Roszczenie to dotyczy zasądzenia od banku na naszą rzecz odsetek ustawowych za opóźnienie. 

Czym są odsetki ustawowe za opóźnienie?

Na to pytanie odpowiada nam art. 481 kodeksu cywilnego. To z tego artykułu wynika, że jeżeli dłużnik (w naszej sytuacji bank) opóźnia się ze spełnieniem świadczenia pieniężnego, wierzyciel (czyli frankowicz) może żądać odsetek za czas opóźnienia, chociażby nie poniósł żadnej szkody i chociażby opóźnienie było następstwem okoliczności, za które dłużnik odpowiedzialności nie ponosi. Jeżeli natomiast stopa odsetek za opóźnienie nie była oznaczona, należą się odsetki ustawowe za opóźnienie w wysokości równej sumie stopy referencyjnej Narodowego Banku Polskiego i 5,5 punktów procentowych. Jednakże gdy wierzytelność jest oprocentowana według stopy wyższej, wierzyciel może żądać odsetek za opóźnienie według tej wyższej stopy.

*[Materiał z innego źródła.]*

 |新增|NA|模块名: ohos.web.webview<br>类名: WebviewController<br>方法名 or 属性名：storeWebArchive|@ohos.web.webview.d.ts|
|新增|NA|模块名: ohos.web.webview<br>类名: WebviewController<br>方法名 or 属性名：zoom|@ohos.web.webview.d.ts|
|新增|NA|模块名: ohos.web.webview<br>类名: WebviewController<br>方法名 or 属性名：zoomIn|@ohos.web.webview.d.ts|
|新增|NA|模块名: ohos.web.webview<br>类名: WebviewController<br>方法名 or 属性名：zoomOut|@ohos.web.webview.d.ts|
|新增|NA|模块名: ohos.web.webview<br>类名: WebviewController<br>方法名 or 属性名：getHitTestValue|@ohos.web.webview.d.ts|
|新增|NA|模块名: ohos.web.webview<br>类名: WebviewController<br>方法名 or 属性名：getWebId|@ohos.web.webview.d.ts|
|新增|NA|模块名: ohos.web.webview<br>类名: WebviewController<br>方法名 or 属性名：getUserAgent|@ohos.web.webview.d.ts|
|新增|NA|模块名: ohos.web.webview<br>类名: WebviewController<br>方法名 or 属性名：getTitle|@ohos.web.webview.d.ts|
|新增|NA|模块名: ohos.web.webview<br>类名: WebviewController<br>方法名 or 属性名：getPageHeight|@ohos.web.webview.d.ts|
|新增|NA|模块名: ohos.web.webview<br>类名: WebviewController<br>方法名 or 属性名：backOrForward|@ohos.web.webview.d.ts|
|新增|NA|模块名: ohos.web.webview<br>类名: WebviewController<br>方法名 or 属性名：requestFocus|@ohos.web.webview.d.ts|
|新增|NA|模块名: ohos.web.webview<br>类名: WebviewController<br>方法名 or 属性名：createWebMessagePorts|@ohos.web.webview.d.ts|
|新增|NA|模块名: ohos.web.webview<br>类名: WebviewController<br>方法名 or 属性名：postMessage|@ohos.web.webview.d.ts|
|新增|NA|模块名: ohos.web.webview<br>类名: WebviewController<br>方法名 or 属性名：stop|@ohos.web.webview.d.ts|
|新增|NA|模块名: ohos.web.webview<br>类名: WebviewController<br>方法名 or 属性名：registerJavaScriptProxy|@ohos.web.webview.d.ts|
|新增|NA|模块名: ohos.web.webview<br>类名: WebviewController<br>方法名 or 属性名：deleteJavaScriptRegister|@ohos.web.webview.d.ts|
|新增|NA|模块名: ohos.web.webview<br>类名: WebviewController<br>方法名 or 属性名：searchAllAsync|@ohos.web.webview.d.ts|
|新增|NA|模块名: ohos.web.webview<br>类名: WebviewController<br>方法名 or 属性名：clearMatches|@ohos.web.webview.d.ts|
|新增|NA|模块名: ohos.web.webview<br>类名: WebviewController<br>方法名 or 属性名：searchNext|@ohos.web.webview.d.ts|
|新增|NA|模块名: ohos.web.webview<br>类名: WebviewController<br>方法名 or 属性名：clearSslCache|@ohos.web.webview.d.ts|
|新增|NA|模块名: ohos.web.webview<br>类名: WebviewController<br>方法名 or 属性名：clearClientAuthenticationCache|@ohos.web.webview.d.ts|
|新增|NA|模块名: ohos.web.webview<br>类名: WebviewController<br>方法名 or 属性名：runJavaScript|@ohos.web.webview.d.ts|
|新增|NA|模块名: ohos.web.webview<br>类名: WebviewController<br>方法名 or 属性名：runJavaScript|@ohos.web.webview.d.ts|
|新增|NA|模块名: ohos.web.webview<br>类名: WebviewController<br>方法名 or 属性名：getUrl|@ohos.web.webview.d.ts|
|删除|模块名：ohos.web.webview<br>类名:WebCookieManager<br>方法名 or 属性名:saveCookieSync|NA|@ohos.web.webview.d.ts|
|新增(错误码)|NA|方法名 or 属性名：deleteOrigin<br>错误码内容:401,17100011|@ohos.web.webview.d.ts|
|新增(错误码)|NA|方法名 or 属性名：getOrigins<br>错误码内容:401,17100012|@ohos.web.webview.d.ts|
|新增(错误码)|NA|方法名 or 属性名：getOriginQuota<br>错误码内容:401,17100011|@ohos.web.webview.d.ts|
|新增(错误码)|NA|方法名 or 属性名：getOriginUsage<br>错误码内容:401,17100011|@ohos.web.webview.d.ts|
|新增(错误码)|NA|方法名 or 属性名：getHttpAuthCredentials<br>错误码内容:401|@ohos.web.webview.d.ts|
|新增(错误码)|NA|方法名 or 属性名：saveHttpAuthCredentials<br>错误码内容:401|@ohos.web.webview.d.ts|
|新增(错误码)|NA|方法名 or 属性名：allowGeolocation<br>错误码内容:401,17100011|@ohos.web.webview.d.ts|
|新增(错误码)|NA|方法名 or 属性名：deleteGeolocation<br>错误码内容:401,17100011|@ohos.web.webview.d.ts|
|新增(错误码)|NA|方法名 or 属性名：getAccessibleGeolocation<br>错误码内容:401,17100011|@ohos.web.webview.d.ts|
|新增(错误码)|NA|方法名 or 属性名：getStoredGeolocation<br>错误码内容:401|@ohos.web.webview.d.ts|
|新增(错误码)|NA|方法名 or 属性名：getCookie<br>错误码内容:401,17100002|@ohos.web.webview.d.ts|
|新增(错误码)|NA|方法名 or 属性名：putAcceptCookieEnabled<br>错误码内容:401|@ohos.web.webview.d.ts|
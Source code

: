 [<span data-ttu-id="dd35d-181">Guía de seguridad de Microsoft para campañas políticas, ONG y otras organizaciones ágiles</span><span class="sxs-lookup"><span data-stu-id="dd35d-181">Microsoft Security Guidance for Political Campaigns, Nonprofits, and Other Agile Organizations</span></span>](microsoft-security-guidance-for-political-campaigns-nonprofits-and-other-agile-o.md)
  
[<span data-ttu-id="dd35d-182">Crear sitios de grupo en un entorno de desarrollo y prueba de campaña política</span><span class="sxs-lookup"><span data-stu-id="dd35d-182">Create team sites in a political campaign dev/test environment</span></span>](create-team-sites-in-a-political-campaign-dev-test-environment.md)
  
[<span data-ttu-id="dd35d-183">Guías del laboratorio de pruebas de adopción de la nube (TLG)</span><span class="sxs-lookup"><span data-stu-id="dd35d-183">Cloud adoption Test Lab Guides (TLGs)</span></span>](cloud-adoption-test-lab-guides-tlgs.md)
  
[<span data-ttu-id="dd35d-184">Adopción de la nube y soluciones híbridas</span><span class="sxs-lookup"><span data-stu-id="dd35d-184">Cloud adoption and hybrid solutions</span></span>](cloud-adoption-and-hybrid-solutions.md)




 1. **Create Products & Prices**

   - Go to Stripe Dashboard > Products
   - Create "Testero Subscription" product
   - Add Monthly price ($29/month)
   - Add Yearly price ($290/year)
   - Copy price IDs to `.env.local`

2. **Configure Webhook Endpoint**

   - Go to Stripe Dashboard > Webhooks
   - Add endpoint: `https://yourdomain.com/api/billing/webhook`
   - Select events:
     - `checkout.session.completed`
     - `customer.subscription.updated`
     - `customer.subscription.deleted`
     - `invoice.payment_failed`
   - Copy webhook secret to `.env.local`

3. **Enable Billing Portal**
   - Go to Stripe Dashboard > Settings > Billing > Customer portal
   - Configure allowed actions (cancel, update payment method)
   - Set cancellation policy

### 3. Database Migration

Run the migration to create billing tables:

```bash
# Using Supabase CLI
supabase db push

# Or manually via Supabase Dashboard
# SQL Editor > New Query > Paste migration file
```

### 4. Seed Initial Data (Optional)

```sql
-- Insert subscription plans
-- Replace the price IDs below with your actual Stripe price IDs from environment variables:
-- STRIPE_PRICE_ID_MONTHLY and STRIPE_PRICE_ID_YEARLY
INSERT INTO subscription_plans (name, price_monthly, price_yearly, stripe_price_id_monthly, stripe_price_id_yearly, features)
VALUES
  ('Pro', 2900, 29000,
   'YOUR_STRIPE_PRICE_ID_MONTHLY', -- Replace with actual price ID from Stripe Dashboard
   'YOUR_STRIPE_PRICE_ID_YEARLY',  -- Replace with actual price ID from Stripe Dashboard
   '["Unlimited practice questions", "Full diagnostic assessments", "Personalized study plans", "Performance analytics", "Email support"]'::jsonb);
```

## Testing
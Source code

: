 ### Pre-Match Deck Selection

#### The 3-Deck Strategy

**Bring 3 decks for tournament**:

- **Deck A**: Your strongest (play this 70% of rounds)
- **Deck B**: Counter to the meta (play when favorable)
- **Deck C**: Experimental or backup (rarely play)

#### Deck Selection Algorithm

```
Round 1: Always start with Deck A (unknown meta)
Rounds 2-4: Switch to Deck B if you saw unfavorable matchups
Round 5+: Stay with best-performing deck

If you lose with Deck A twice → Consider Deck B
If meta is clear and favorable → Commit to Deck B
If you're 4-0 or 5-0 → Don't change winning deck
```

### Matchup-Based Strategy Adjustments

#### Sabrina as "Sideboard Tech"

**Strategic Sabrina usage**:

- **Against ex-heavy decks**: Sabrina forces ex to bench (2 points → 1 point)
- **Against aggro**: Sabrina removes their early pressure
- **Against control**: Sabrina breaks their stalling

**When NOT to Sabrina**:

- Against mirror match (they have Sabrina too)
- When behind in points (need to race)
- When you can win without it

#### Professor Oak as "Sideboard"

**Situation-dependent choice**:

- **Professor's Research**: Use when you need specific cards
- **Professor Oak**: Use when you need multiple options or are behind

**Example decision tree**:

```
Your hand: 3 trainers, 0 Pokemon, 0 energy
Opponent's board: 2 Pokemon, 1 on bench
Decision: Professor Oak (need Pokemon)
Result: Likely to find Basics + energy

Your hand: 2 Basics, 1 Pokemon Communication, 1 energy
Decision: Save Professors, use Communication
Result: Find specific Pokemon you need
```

Od 8 maja 2025 roku odsetki ustawowe za opóźnienie w sprawach frankowych wynoszą 10,75 %!

Odsetki ustawowe za opóźnienie w sprawach frankowych to nic innego jak „forma odszkodowania” za to, że nie mogliśmy w sposób prawidłowy korzystać z naszego własnego kapitału.

Od kiedy naliczane są odsetki ustawowe?

Skoro już wiemy, czym są odsetki ustawowe za opóźnienie warto odpowiedzieć sobie, od kiedy się nam należą.

W polskich sądach ukształtowały się dwie główne linie orzecznicze, które różnią się w ocenie momentu, od którego należy naliczać odsetki ustawowe za opóźnienie.

Od wezwania do zapłaty

Według pierwszej, korzystniejszej dla kredytobiorców interpretacji, odsetki należą się od dnia doręczenia bankowi przedsądowego wezwania do zapłaty. Aby tak było, wezwanie to musi być konkretne, precyzyjne i jednoznaczne co do żądanej kwoty oraz terminu płatności.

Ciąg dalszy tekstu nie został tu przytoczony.